For radar, the solutions I've seen just aren't that effective for a number of reasons. One of the preferred methods to jam radar is to transmit a signal that is stronger than the incoming radar signal from the cops. It's highly illegal (at least in the US and probably in the UK too) to transmit a signal without an FCC license (Federal Communications Commission). Fines can be in the $10K range plus potential jail time. This is probably the preferred method of blocking radar (i.e., overpowering the incoming signal with a signal that confuses the police radar) but because it is illegal no viable company is going to risk the kind of money necessary to develop a product that will certainly be challenged in court. I've seen some homemade devices but most are not all that effective.

There are things that can be done to the car (similar to the stealth technology used on military aircraft) but this is not practical for a car. This would entail changing the shape of the car, getting rid of all reflective material, etc. and it still would not be impervious to radar detection.

Laser is a different story. At least for the time being the light spectrum is not regulated, therefore there's more that can be done. The best product I've seen tested (never used it myself) is the Blinder Laser jammer (Website) made by a Danish company that originally developed the technology for the Danish military.
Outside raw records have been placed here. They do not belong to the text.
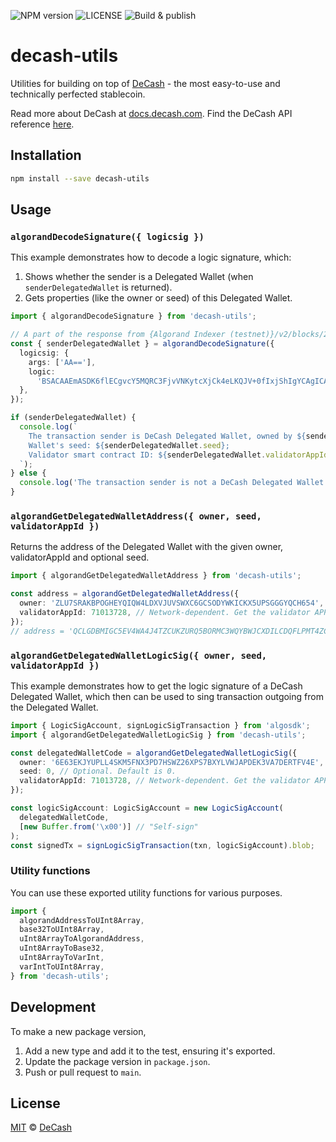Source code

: ![NPM version](https://img.shields.io/npm/v/decash-utils)
![LICENSE](https://img.shields.io/npm/l/decash-utils)
![Build & publish](https://github.com/DeCash-Official/decash-utils/actions/workflows/build-and-push.yaml/badge.svg)

# decash-utils

Utilities for building on top of [DeCash](https://decash.com) - the most easy-to-use and technically
perfected stablecoin.

Read more about DeCash at [docs.decash.com](https://docs.decash.com). Find the DeCash API reference
[here](http://docs.decash.com/docs/api/overview).

## Installation

```sh
npm install --save decash-utils
```

## Usage

### `algorandDecodeSignature({ logicsig })`

This example demonstrates how to decode a logic signature, which:

1. Shows whether the sender is a Delegated Wallet (when `senderDelegatedWallet` is returned).
2. Gets properties (like the owner or seed) of this Delegated Wallet.

```typescript
import { algorandDecodeSignature } from 'decash-utils';

// A part of the response from {Algorand Indexer (testnet)}/v2/blocks/21198914
const { senderDelegatedWallet } = algorandDecodeSignature({
  logicsig: {
    args: ['AA=='],
    logic:
      'BSACAAEmASDK6flECgvcY5MQRC3FjvVNKytcXjCk4eLKQJV+0fIxjShIgYCAgICAgICAAEgxIDIDEkQtFyMSQACHLRciEkAAeAAiNQA0ADIEDEEAfjQAOBCBBhJAAA8iQAAJNAAjCDUAQv/hI0M0ADgYgeCq7qGAgICAABJAAAQiQv/cNAA4GzEWDUAABCJC/840ADEWwhoiI1I0AUAAG4ABThJAAAQiQv+1NAA0AMIaIiNSgAF2EkL/pYABWUL/4ogAEDUBQv+BLjEXKAQ1AUL/dwAiNQA0ADIEDEEAFDQAOAAoEkAACTQAIwg1AEL/5iOJIok=',
  },
});

if (senderDelegatedWallet) {
  console.log(`
    The transaction sender is DeCash Delegated Wallet, owned by ${senderDelegatedWallet.owner};
    Wallet's seed: ${senderDelegatedWallet.seed};
    Validator smart contract ID: ${senderDelegatedWallet.validatorAppId}.
  `);
} else {
  console.log('The transaction sender is not a DeCash Delegated Wallet.');
}
```

### `algorandGetDelegatedWalletAddress({ owner, seed, validatorAppId })`

Returns the address of the Delegated Wallet with the given owner, validatorAppId and optional seed.

```typescript
import { algorandGetDelegatedWalletAddress } from 'decash-utils';

const address = algorandGetDelegatedWalletAddress({
  owner: 'ZLU7SRAKBPOGHEYQIQW4LDXVJUVSWXC6GCSODYWKICKX5UPSGGGYQCH654',
  validatorAppId: 71013728, // Network-dependent. Get the validator APP ID from https://docs.decash.com/docs/concepts/delegated-wallets#verifier
});
// address = 'QCLGDBMIGC5EV4WA4J4TZCUKZURQ5BORMC3WQYBWJCXDILCDQFLPMT4ZCE'
```

### `algorandGetDelegatedWalletLogicSig({ owner, seed, validatorAppId })`

This example demonstrates how to get the logic signature of a DeCash Delegated Wallet,
which then can be used to sing transaction outgoing from the Delegated Wallet.

```typescript
import { LogicSigAccount, signLogicSigTransaction } from 'algosdk';
import { algorandGetDelegatedWalletLogicSig } from 'decash-utils';

const delegatedWalletCode = algorandGetDelegatedWalletLogicSig({
  owner: '6E63EKJYUPLL4SKM5FNX3PD7HSWZ26XPS7BXYLVWJAPDEK3VA7DERTFV4E', // The owner of the delegated wallet.
  seed: 0, // Optional. Default is 0.
  validatorAppId: 71013728, // Network-dependent. Get the validator APP ID from https://docs.decash.com/docs/concepts/delegated-wallets#verifier
});

const logicSigAccount: LogicSigAccount = new LogicSigAccount(
  delegatedWalletCode,
  [new Buffer.from('\x00')] // "Self-sign"
);
const signedTx = signLogicSigTransaction(txn, logicSigAccount).blob;
```

### Utility functions

You can use these exported utility functions for various purposes.

```typescript
import {
  algorandAddressToUInt8Array,
  base32ToUInt8Array,
  uInt8ArrayToAlgorandAddress,
  uInt8ArrayToBase32,
  uInt8ArrayToVarInt,
  varIntToUInt8Array,
} from 'decash-utils';
```

## Development

To make a new package version,

1. Add a new type and add it to the test, ensuring it's exported.
2. Update the package version in `package.json`.
3. Push or pull request to `main`.

## License

[MIT](LICENSE) © [DeCash](https://decash.com)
From all I've read it seems very effective against laser detection.

The laws of physics work in our favor with radar (i.e., you have more time to react when you detect a radar signal) and also radar signals "bounce" off of other objects giving you a little warning before you become the target. Laser on the other hand has to be aimed directly at your car and the light beam is very small so when your laser detector goes off, you are definitely the target, but by then it's usually too late to slow down before being detected. A laser jammer fixes that problem.

So, it seems that the most viable method (although still not perfect) to avoid getting a ticket is to use the combination of a radar detector and a laser jammer.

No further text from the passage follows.